Outre le vase, d’autre objets simples interviennent dans son univers artistique et interpellent le public sur le regard communément non-porté sur le quotidien, comme un fragment de vie et pourtant un élément constitutif d’une histoire. Parfois même de celle d’un peuple…
La création : un outil politique
Hela a fait ses premiers pas dans la peinture à l’huile et confirme son attachement indélébile à cette discipline qui lui procure un sentiment d’envol. Les idées qu’elle développe lui viennent d’ailleurs, au moment même où elle actionne son pinceau.
Lors de la Révolution, sa volonté d’interagir avec la société se fait plus tenace. En prenant part aux manifestations et aux sit-in, la question de l’apport de l’artiste à la situation vacillante du pays la taraude . C’est alors qu’elle s’engage dans la réalisation d’installations et use de l’art et du beau pour agiter les consciences et exprimer son espérance.

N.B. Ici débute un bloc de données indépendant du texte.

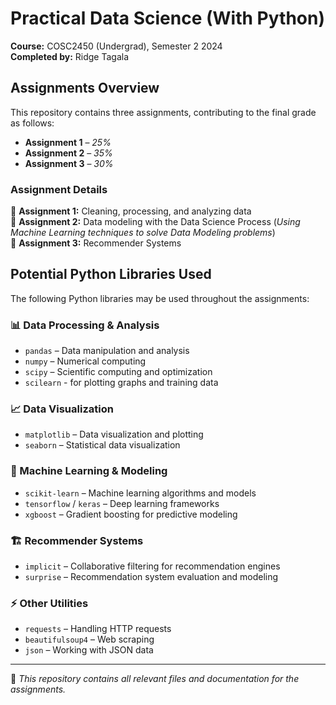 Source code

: # Practical Data Science (With Python)  
**Course:** COSC2450 (Undergrad), Semester 2 2024  
**Completed by:** Ridge Tagala  

## Assignments Overview  
This repository contains three assignments, contributing to the final grade as follows:  
- **Assignment 1** – *25%*  
- **Assignment 2** – *35%*  
- **Assignment 3** – *30%*  

### Assignment Details  
📌 **Assignment 1:** Cleaning, processing, and analyzing data  
📌 **Assignment 2:** Data modeling with the Data Science Process (*Using Machine Learning techniques to solve Data Modeling problems*)  
📌 **Assignment 3:** Recommender Systems  

## Potential Python Libraries Used  
The following Python libraries may be used throughout the assignments:  

### 📊 Data Processing & Analysis  
- `pandas` – Data manipulation and analysis  
- `numpy` – Numerical computing  
- `scipy` – Scientific computing and optimization  
- `scilearn` - for plotting graphs and training data

### 📈 Data Visualization  
- `matplotlib` – Data visualization and plotting  
- `seaborn` – Statistical data visualization  

### 🤖 Machine Learning & Modeling  
- `scikit-learn` – Machine learning algorithms and models  
- `tensorflow` / `keras` – Deep learning frameworks  
- `xgboost` – Gradient boosting for predictive modeling  

### 🏗️ Recommender Systems  
- `implicit` – Collaborative filtering for recommendation engines  
- `surprise` – Recommendation system evaluation and modeling  

### ⚡ Other Utilities  
- `requests` – Handling HTTP requests  
- `beautifulsoup4` – Web scraping  
- `json` – Working with JSON data  

---

🔹 *This repository contains all relevant files and documentation for the assignments.*  
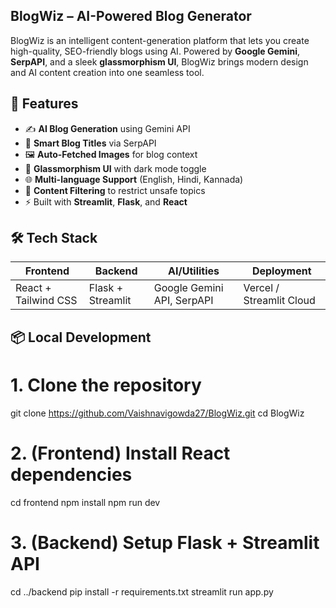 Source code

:  ## BlogWiz – AI-Powered Blog Generator

BlogWiz is an intelligent content-generation platform that lets you create high-quality, SEO-friendly blogs using AI. 
Powered by **Google Gemini**, **SerpAPI**, and a sleek **glassmorphism UI**, BlogWiz brings modern design and AI content creation into one seamless tool.


 ## 🚀 Features

- ✍️ **AI Blog Generation** using Gemini API
- 🔎 **Smart Blog Titles** via SerpAPI
- 🖼️ **Auto-Fetched Images** for blog context
- 🧊 **Glassmorphism UI** with dark mode toggle
- 🌐 **Multi-language Support** (English, Hindi, Kannada)
- 🚫 **Content Filtering** to restrict unsafe topics
- ⚡ Built with **Streamlit**, **Flask**, and **React**


## 🛠️ Tech Stack

| Frontend     | Backend       | AI/Utilities       | Deployment |
|--------------|---------------|--------------------|------------|
| React + Tailwind CSS | Flask + Streamlit | Google Gemini API, SerpAPI | Vercel / Streamlit Cloud |

 ## 📦 Local Development

# 1. Clone the repository
git clone https://github.com/Vaishnavigowda27/BlogWiz.git
cd BlogWiz

# 2. (Frontend) Install React dependencies
cd frontend
npm install
npm run dev

# 3. (Backend) Setup Flask + Streamlit API
cd ../backend
pip install -r requirements.txt
streamlit run app.py
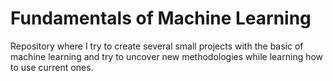 # Fundamentals of Machine Learning

Repository where I try to create several small projects with the basic of machine learning and try to uncover new methodologies while learning how to use current ones.
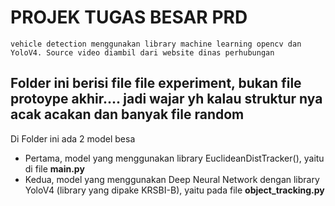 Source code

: # PROJEK TUGAS BESAR PRD
    vehicle detection menggunakan library machine learning opencv dan YoloV4. Source video diambil dari website dinas perhubungan

## Folder ini berisi file file experiment, bukan file protoype akhir.... jadi wajar yh kalau struktur nya acak acakan dan banyak file random

Di Folder ini ada 2 model besa
- Pertama, model yang menggunakan library EuclideanDistTracker(), yaitu di file **main.py**
- Kedua, model yang menggunakan Deep Neural Network dengan library YoloV4 (library yang dipake KRSBI-B), yaitu pada file **object_tracking.py**

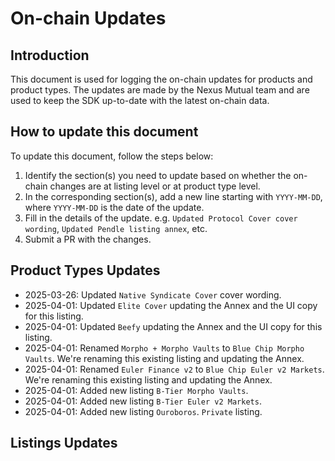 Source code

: # On-chain Updates

## Introduction

This document is used for logging the on-chain updates for products and product types. The updates are made by the Nexus Mutual team and are used to keep the SDK up-to-date with the latest on-chain data.

## How to update this document

To update this document, follow the steps below:

1. Identify the section(s) you need to update based on whether the on-chain changes are at listing level or at product type level.
2. In the corresponding section(s), add a new line starting with `YYYY-MM-DD`, where `YYYY-MM-DD` is the date of the update.
3. Fill in the details of the update. e.g. `Updated Protocol Cover cover wording`, `Updated Pendle listing annex`, etc.
4. Submit a PR with the changes.

## Product Types Updates

- 2025-03-26: Updated `Native Syndicate Cover` cover wording.
- 2025-04-01: Updated `Elite Cover` updating the Annex and the UI copy for this listing.
- 2025-04-01: Updated `Beefy` updating the Annex and the UI copy for this listing.
- 2025-04-01: Renamed `Morpho + Morpho Vaults` to `Blue Chip Morpho Vaults`. We're renaming this existing listing and updating the Annex.
- 2025-04-01: Renamed `Euler Finance v2` to `Blue Chip Euler v2 Markets`. We're renaming this existing listing and updating the Annex.
- 2025-04-01: Added new listing `B-Tier Morpho Vaults`. 
- 2025-04-01: Added new listing `B-Tier Euler v2 Markets`. 
- 2025-04-01: Added new listing `Ouroboros`. `Private` listing.

## Listings Updates
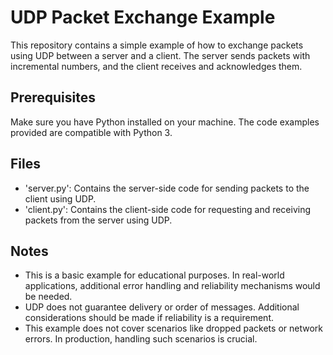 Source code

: # UDP Packet Exchange Example

This repository contains a simple example of how to exchange packets using UDP between a server and a client. The server sends packets with incremental numbers, and the client receives and acknowledges them.

## Prerequisites

Make sure you have Python installed on your machine. The code examples provided are compatible with Python 3.

## Files

- 'server.py': Contains the server-side code for sending packets to the client using UDP.
- 'client.py': Contains the client-side code for requesting and receiving packets from the server using UDP.

## Notes

- This is a basic example for educational purposes. In real-world applications, additional error handling and reliability mechanisms would be needed.
- UDP does not guarantee delivery or order of messages. Additional considerations should be made if reliability is a requirement.
- This example does not cover scenarios like dropped packets or network errors. In production, handling such scenarios is crucial.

Lassée de voir les vernissages de ses expositions personnelles fréquentés par les mêmes catégories socio-culturelles, elle s’implique dans divers projets pour insérer ses créations dans l’espace public.
Dans le cadre des activités de l’association 24h d’art contemporain, Hela présente son installation mobile « ballet ». Les deux journées de la manifestation « bye bye bakchich système » ont été placées sous le thème de la « lutte contre la corruption » dans les rues de la ville natale de Ben Ali, Sousse.
Une véritable œuvre polysémique qui ne manquera pas d’attirer la curiosité des nombreuses personnes. Sa taille imposante (6m/3) et la chorégraphie menée par les 216 balais suspendus forçait l’arrêt des passants. Ils profitaient du spectacle qu’offrait l’installation : un mouvement de montées et de descentes de ces 216 ustensiles, censés balayer la corruption sans jamais toucher le sol.
La forme de l’installation, le nombre de balais et l’enchevêtrement des fils, n’était pas sans rappeler le théâtre de la constituante tunisienne.
Face au succès de cette première partie, Hela met en place un « Balai citoyen » pour renforcer l’implication d’intervenants tiers dans le processus créatif. En les invitant à rédiger un message qu’ils souhaiteraient communiquer aux dirigeants, l’artiste incite à la réflexion un public pas toujours ouvert au débat.
Interrogeant la réalité, le vécu et le social, son œuvre reste éminemment politique et continue de questionner, de proposer des pistes… Sans se figer, elle laisse libre cours à l’interprétation.
Affectées par les soubresauts de l’actualité tunisienne, les créations de l’artiste sont une réponse à la succession de chocs que le quotidien amène. Quand Hela apprend à la radio l’assassinat du militant Chokri Belaid en février 2013, son malaise est imminent. « Je ne suis pas dans mon assiette », avait-elle dit à sa fille en apercevant soudainement le reflet de l’homme politique dans l’assiette qu’elle tenait entre ses mains.
Son reflex est naturel. Hela se saisit de sa palette et replace le portrait de Chokri près du creux de l’objet en porcelaine. Si l’étymologie latine du récipient « assedere » désigne le verbe « s’asseoir », Hela a rendu à l’objet son sens en tentant d’y insérer des profils qui y trouvaient un équilibre différent.
« Je ne suis pas dans mon assiette » devient une installation-mosaïque formée de 49 portraits de tunisiens de tous bords qu’on remarque différemment selon l’angle où l’on se place. L’assiette de Hela, peinant toujours à trouver son équilibre, reste quant à elle vierge de représentation.